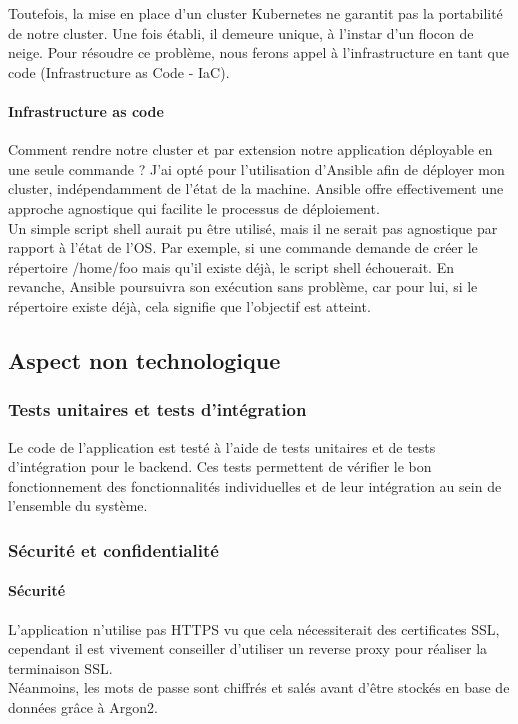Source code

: Toutefois, la mise en place d'un cluster Kubernetes ne garantit pas la portabilité de notre cluster.
Une fois établi, il demeure unique, à l'instar d'un flocon de neige.
Pour résoudre ce problème, nous ferons appel à l'infrastructure en tant que code (Infrastructure as Code - IaC).

\paragraph{Infrastructure as code}
Comment rendre notre cluster et par extension notre application déployable en une seule commande ?
J'ai opté pour l'utilisation d'Ansible afin de déployer mon cluster, indépendamment de l'état de la machine.
Ansible offre effectivement une approche agnostique qui facilite le processus de déploiement.\\

Un simple script shell aurait pu être utilisé, mais il ne serait pas agnostique par rapport à l'état de l'OS\@.
Par exemple, si une commande demande de créer le répertoire /home/foo mais qu'il existe déjà, le script shell échouerait.
En revanche, Ansible poursuivra son exécution sans problème, car pour lui, si le répertoire existe déjà, cela signifie que l'objectif est atteint.\\

\subsection{Aspect non technologique}\label{subsec:aspect-non-technologique}

\subsubsection{Tests unitaires et tests d'intégration}

Le code de l'application est testé à l'aide de tests unitaires et de tests d'intégration pour le backend.
Ces tests permettent de vérifier le bon fonctionnement des fonctionnalités individuelles et de leur intégration au sein de l'ensemble du système.

\subsubsection{Sécurité et confidentialité}

\paragraph{Sécurité}
L'application n'utilise pas HTTPS vu que cela nécessiterait des certificates SSL, cependant il est vivement conseiller d'utiliser un reverse proxy pour réaliser la terminaison SSL.\\
Néanmoins, les mots de passe sont chiffrés et salés avant d'être stockés en base de données grâce à Argon2.\\

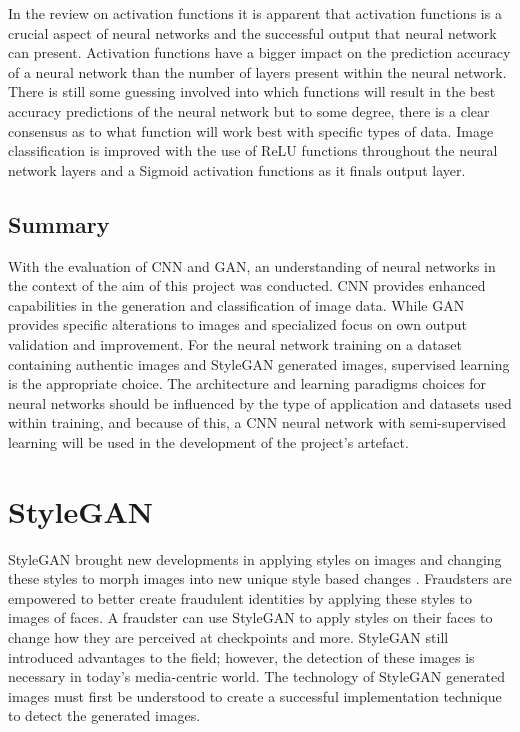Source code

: In the review on activation functions it is apparent that activation functions is a crucial aspect of neural networks and the successful output that neural network can present. Activation functions have a bigger impact on the prediction accuracy of a neural network than the number of layers present within the neural network. There is still some guessing involved into which functions will result in the best accuracy predictions of the neural network but to some degree, there is a clear consensus as to what function will work best with specific types of data. Image classification is improved with the use of ReLU functions throughout the neural network layers and a Sigmoid activation functions as it finals output layer.


\subsection{Summary}

With the evaluation of CNN and GAN, an understanding of neural networks in the context of the aim of this project was conducted. CNN provides enhanced capabilities in the generation and classification of image data. While GAN provides specific alterations to images and specialized focus on own output validation and improvement. For the neural network training on a dataset containing authentic images and StyleGAN generated images, supervised learning is the appropriate choice. The architecture and learning paradigms choices for neural networks should be influenced by the type of application and datasets used within training, and because of this, a CNN neural network with semi-supervised learning will be used in the development of the project's artefact.

\section{StyleGAN}

StyleGAN brought new developments in applying styles on images and changing these styles to morph images into new unique style based changes \citep{Karras2019}. Fraudsters are empowered to better create fraudulent identities by applying these styles to images of faces. A fraudster can use StyleGAN to apply styles on their faces to change how they are perceived at checkpoints and more. StyleGAN still introduced advantages to the field; however, the detection of these images is necessary in today's media-centric world. The technology of StyleGAN generated images must first be understood to create a successful implementation technique to detect the generated images.

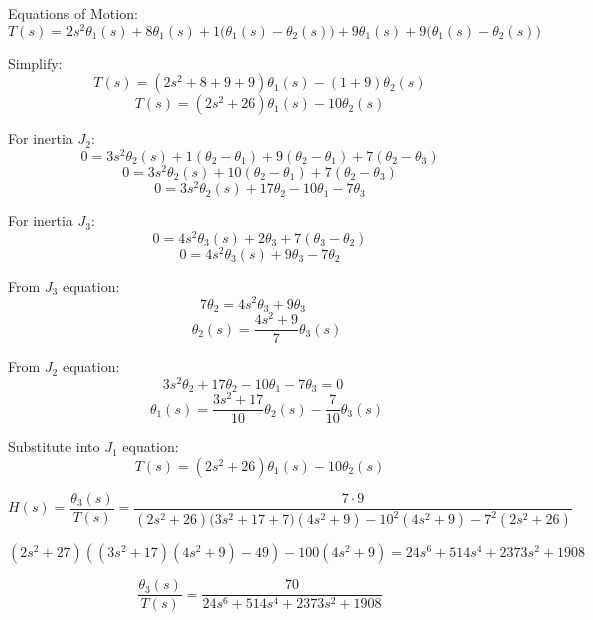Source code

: Equations of Motion:
\[
T(s) = 2 s^2 \theta_1(s) + 8 \theta_1(s) + 1 \big(\theta_1(s) - \theta_2(s)\big) + 9 \theta_1(s) + 9 \big(\theta_1(s) - \theta_2(s)\big)
\]

Simplify:
\[
T(s) = (2 s^2 + 8 + 9 + 9)\theta_1(s) - (1 + 9)\theta_2(s)
\]
\[
T(s) = (2 s^2 + 26)\theta_1(s) - 10 \theta_2(s)
\]

For inertia $J_2$:
\[
0 = 3 s^2 \theta_2(s) + 1 (\theta_2 - \theta_1) + 9 (\theta_2 - \theta_1) + 7 (\theta_2 - \theta_3)
\]
\[
0 = 3 s^2 \theta_2(s) + 10(\theta_2 - \theta_1) + 7 (\theta_2 - \theta_3)
\]
\[
0 = 3 s^2 \theta_2(s) + 17 \theta_2 - 10 \theta_1 - 7 \theta_3
\]

For inertia $J_3$:
\[
0 = 4 s^2 \theta_3(s) + 2 \theta_3 + 7 (\theta_3 - \theta_2)
\]
\[
0 = 4 s^2 \theta_3(s) + 9 \theta_3 - 7 \theta_2
\]

From $J_3$ equation:
\[
7 \theta_2 = 4 s^2 \theta_3 + 9 \theta_3
\quad 
\]
\[
\quad
\theta_2(s) = \frac{4 s^2 + 9}{7} \theta_3(s)
\]

From $J_2$ equation:
\[
3 s^2 \theta_2 + 17 \theta_2 - 10 \theta_1 - 7 \theta_3 = 0
\quad
\]
\[
\quad
\theta_1(s) = \frac{3 s^2 + 17}{10} \theta_2(s) - \frac{7}{10} \theta_3(s)
\]

Substitute into $J_1$ equation:
\[
T(s) = (2 s^2 + 26)\theta_1(s) - 10 \theta_2(s)
\]

\[
H(s) = \frac{\theta_3(s)}{T(s)} = \frac{7 \cdot 9}{(2 s^2 + 26)\big(3 s^2 + 17 + 7\big)(4 s^2 + 9) - 10^2 (4 s^2 + 9) - 7^2 (2 s^2 + 26)}
\]

\[
(2 s^2 + 27)((3 s^2 + 17)(4 s^2 + 9) - 49) - 100 (4 s^2 + 9) = 24 s^6 + 514 s^4 + 2373 s^2 + 1908
\]

\[
\boxed{
\frac{\theta_3(s)}{T(s)} = \frac{70}{24 s^6 + 514 s^4 + 2373 s^2 + 1908}
}
\]

\newpage

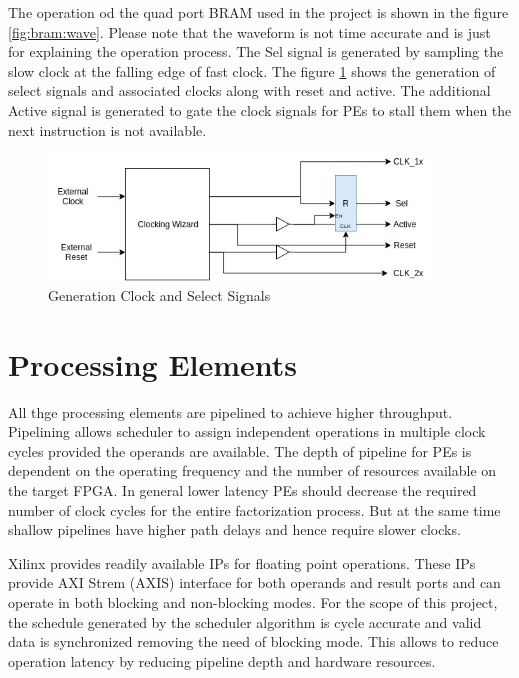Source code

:The operation od the quad port BRAM used in the project is shown in the figure \ref{fig:bram:wave}. Please 
note that the waveform is not time accurate and is just for explaining the operation process.
The Sel signal is generated by sampling the slow clock at the falling edge of fast clock. The figure 
\ref{fig:bram:sigGen} shows the generation of select signals and associated clocks along with reset and
active. The additional Active signal is generated to gate the clock signals for PEs to 
stall them when the next instruction is not available.

\begin{figure}
    \centering
    \includegraphics[width = 0.9\textwidth]{./Hardware/clock.jpg}
    \caption{Generation Clock and Select Signals}
    \label{fig:bram:sigGen}
\end{figure}

\section{Processing Elements}
All thge processing elements are pipelined to achieve higher throughput. Pipelining 
allows scheduler to assign independent operations in multiple clock cycles provided the operands
are available. The depth of pipeline for PEs is dependent on the operating frequency and 
the number of resources available on the target FPGA. In general lower latency PEs should
decrease the required number of clock cycles for the entire factorization process. But at the 
same time shallow pipelines have higher path delays and hence require slower clocks.

Xilinx provides readily available IPs for floating point operations. These IPs 
provide AXI Strem (AXIS) interface for both operands and result ports and can operate
in both blocking and non-blocking modes. For the scope of this project, the schedule
generated by the scheduler algorithm is cycle accurate and valid data is synchronized 
removing the need of blocking mode. This allows to reduce operation latency by reducing
pipeline depth and hardware resources.

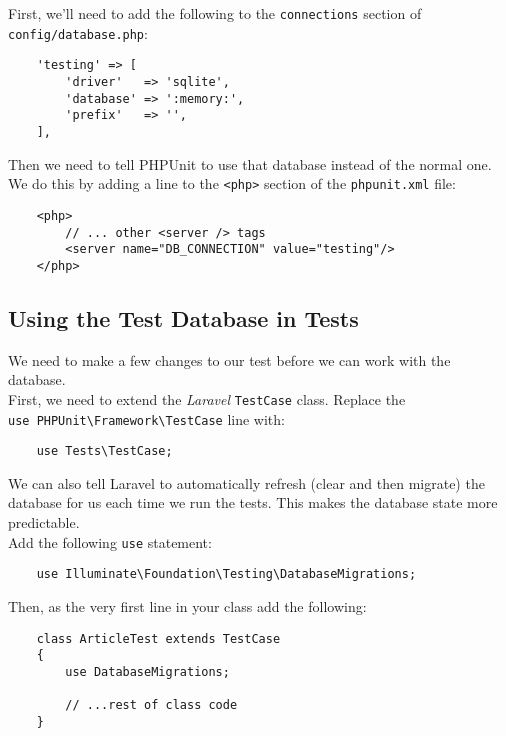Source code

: First, we'll need to add the following to the \texttt{connections} section of \\ \texttt{config/database.php}:

\begin{verbatim}
    'testing' => [
        'driver'   => 'sqlite',
        'database' => ':memory:',
        'prefix'   => '',
    ],
\end{verbatim}

Then we need to tell PHPUnit to use that database instead of the normal one. We do this by adding a line to the \texttt{<php>} section of the \texttt{phpunit.xml} file:

\begin{verbatim}
    <php>
        // ... other <server /> tags
        <server name="DB_CONNECTION" value="testing"/>
    </php>
\end{verbatim}


\subsection{Using the Test Database in Tests}

We need to make a few changes to our test before we can work with the database.
\\

First, we need to extend the \textit{Laravel} \texttt{TestCase} class. Replace the \\ \texttt{use PHPUnit\textbackslash{}Framework\textbackslash{}TestCase} line with:

\begin{verbatim}
    use Tests\TestCase;
\end{verbatim}

We can also tell Laravel to automatically refresh (clear and then migrate) the database for us each time we run the tests. This makes the database state more predictable.
\\

Add the following \texttt{use} statement:

\begin{verbatim}
    use Illuminate\Foundation\Testing\DatabaseMigrations;
\end{verbatim}

Then, as the very first line in your class add the following:

\begin{verbatim}
    class ArticleTest extends TestCase
    {
        use DatabaseMigrations;

        // ...rest of class code
    }
\end{verbatim}

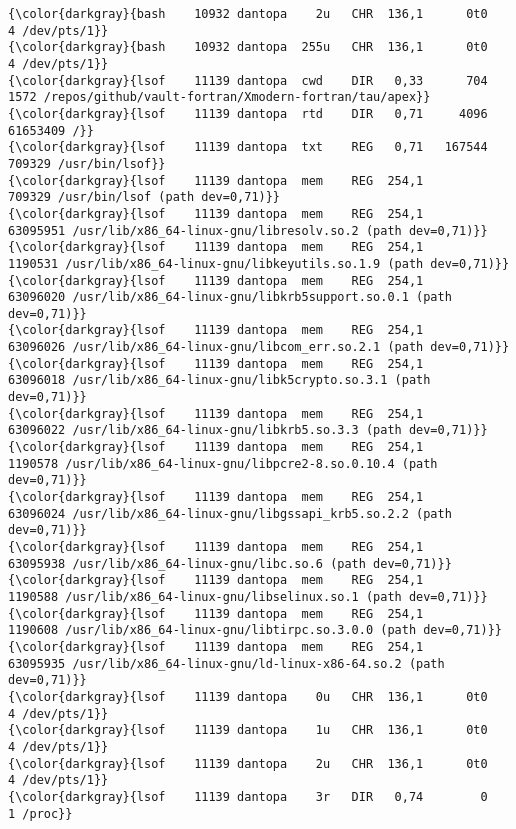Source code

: {{{\begin{Verbatim}[commandchars=\\\{\}]
{\color{darkgray}{bash    10932 dantopa    2u   CHR  136,1      0t0        4 /dev/pts/1}}
{\color{darkgray}{bash    10932 dantopa  255u   CHR  136,1      0t0        4 /dev/pts/1}}
{\color{darkgray}{lsof    11139 dantopa  cwd    DIR   0,33      704     1572 /repos/github/vault-fortran/Xmodern-fortran/tau/apex}}
{\color{darkgray}{lsof    11139 dantopa  rtd    DIR   0,71     4096 61653409 /}}
{\color{darkgray}{lsof    11139 dantopa  txt    REG   0,71   167544   709329 /usr/bin/lsof}}
{\color{darkgray}{lsof    11139 dantopa  mem    REG  254,1            709329 /usr/bin/lsof (path dev=0,71)}}
{\color{darkgray}{lsof    11139 dantopa  mem    REG  254,1          63095951 /usr/lib/x86_64-linux-gnu/libresolv.so.2 (path dev=0,71)}}
{\color{darkgray}{lsof    11139 dantopa  mem    REG  254,1           1190531 /usr/lib/x86_64-linux-gnu/libkeyutils.so.1.9 (path dev=0,71)}}
{\color{darkgray}{lsof    11139 dantopa  mem    REG  254,1          63096020 /usr/lib/x86_64-linux-gnu/libkrb5support.so.0.1 (path dev=0,71)}}
{\color{darkgray}{lsof    11139 dantopa  mem    REG  254,1          63096026 /usr/lib/x86_64-linux-gnu/libcom_err.so.2.1 (path dev=0,71)}}
{\color{darkgray}{lsof    11139 dantopa  mem    REG  254,1          63096018 /usr/lib/x86_64-linux-gnu/libk5crypto.so.3.1 (path dev=0,71)}}
{\color{darkgray}{lsof    11139 dantopa  mem    REG  254,1          63096022 /usr/lib/x86_64-linux-gnu/libkrb5.so.3.3 (path dev=0,71)}}
{\color{darkgray}{lsof    11139 dantopa  mem    REG  254,1           1190578 /usr/lib/x86_64-linux-gnu/libpcre2-8.so.0.10.4 (path dev=0,71)}}
{\color{darkgray}{lsof    11139 dantopa  mem    REG  254,1          63096024 /usr/lib/x86_64-linux-gnu/libgssapi_krb5.so.2.2 (path dev=0,71)}}
{\color{darkgray}{lsof    11139 dantopa  mem    REG  254,1          63095938 /usr/lib/x86_64-linux-gnu/libc.so.6 (path dev=0,71)}}
{\color{darkgray}{lsof    11139 dantopa  mem    REG  254,1           1190588 /usr/lib/x86_64-linux-gnu/libselinux.so.1 (path dev=0,71)}}
{\color{darkgray}{lsof    11139 dantopa  mem    REG  254,1           1190608 /usr/lib/x86_64-linux-gnu/libtirpc.so.3.0.0 (path dev=0,71)}}
{\color{darkgray}{lsof    11139 dantopa  mem    REG  254,1          63095935 /usr/lib/x86_64-linux-gnu/ld-linux-x86-64.so.2 (path dev=0,71)}}
{\color{darkgray}{lsof    11139 dantopa    0u   CHR  136,1      0t0        4 /dev/pts/1}}
{\color{darkgray}{lsof    11139 dantopa    1u   CHR  136,1      0t0        4 /dev/pts/1}}
{\color{darkgray}{lsof    11139 dantopa    2u   CHR  136,1      0t0        4 /dev/pts/1}}
{\color{darkgray}{lsof    11139 dantopa    3r   DIR   0,74        0        1 /proc}}

\end{Verbatim}}}}
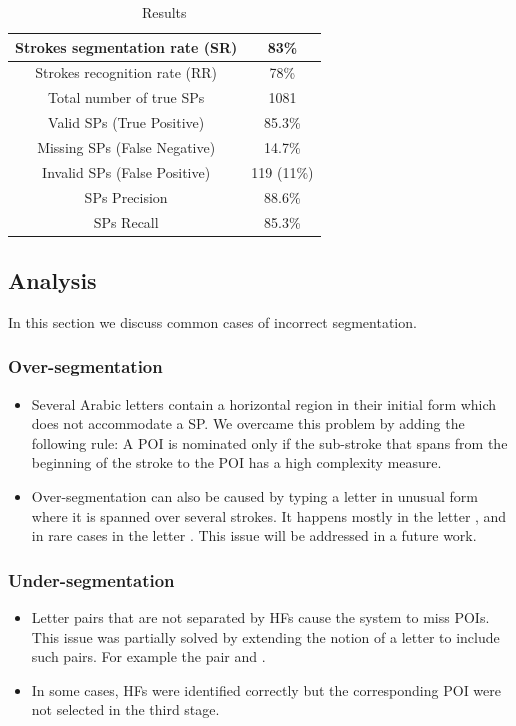 \documentclass[10pt, conference, compsocconf]{IEEEtran}
\begin{document}
\begin{table}[h]
\caption{Results}
\renewcommand{\arraystretch}{1.2}
\begin{tabular}{ | c | c | }
  \hline
  Strokes segmentation rate (SR) &  83\% \\ 
  \hline
  Strokes recognition rate (RR) &  78\% \\ 
 \hline
  Total number of true SPs & 1081 \\
  \hline
  Valid SPs (True Positive) & 85.3\% \\
    \hline
  Missing SPs (False Negative) & 14.7\% \\
  \hline
  Invalid SPs (False Positive) & 119 (11\%) \\
  \hline                                    
  SPs Precision & 88.6\% \\ 
 \hline
  SPs Recall &  85.3\% \\ 
 \hline
\end{tabular}
\centering
\label{table:results} 
\end{table}

\subsection{Analysis}
In this section we discuss common cases of incorrect segmentation.
\subsubsection{Over-segmentation}
\begin{itemize}
\item Several Arabic letters contain a horizontal region in their initial form which does not accommodate a SP. We overcame this problem by adding the following rule: A POI is nominated only if the sub-stroke that spans from the beginning of the stroke to the POI has a high complexity measure.
\item Over-segmentation can also be caused by typing a letter in unusual form where it is spanned over several strokes. 
It happens mostly in the letter ,  and in rare cases in the letter . This issue will be addressed in a future work.
\end{itemize}

\subsubsection{Under-segmentation}
\begin{itemize}
\item Letter pairs that are not separated by HFs cause the system to miss POIs. This issue was partially solved by extending the notion of a letter to include such pairs. For example the pair  and .
\item In some cases, HFs were identified correctly but the corresponding POI were not selected in the third stage. \\
\end{itemize}
\end{document}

────────

Task directions
Copy each line of the preceding data that contains the string "problème".

Your response
Pour résoudre ce problème, nous ferons appel à l'infrastructure en tant que code (Infrastructure as Code - IaC).
En revanche, Ansible poursuivra son exécution sans problème, car pour lui, si le répertoire existe déjà, cela signifie que l'objectif est atteint.\\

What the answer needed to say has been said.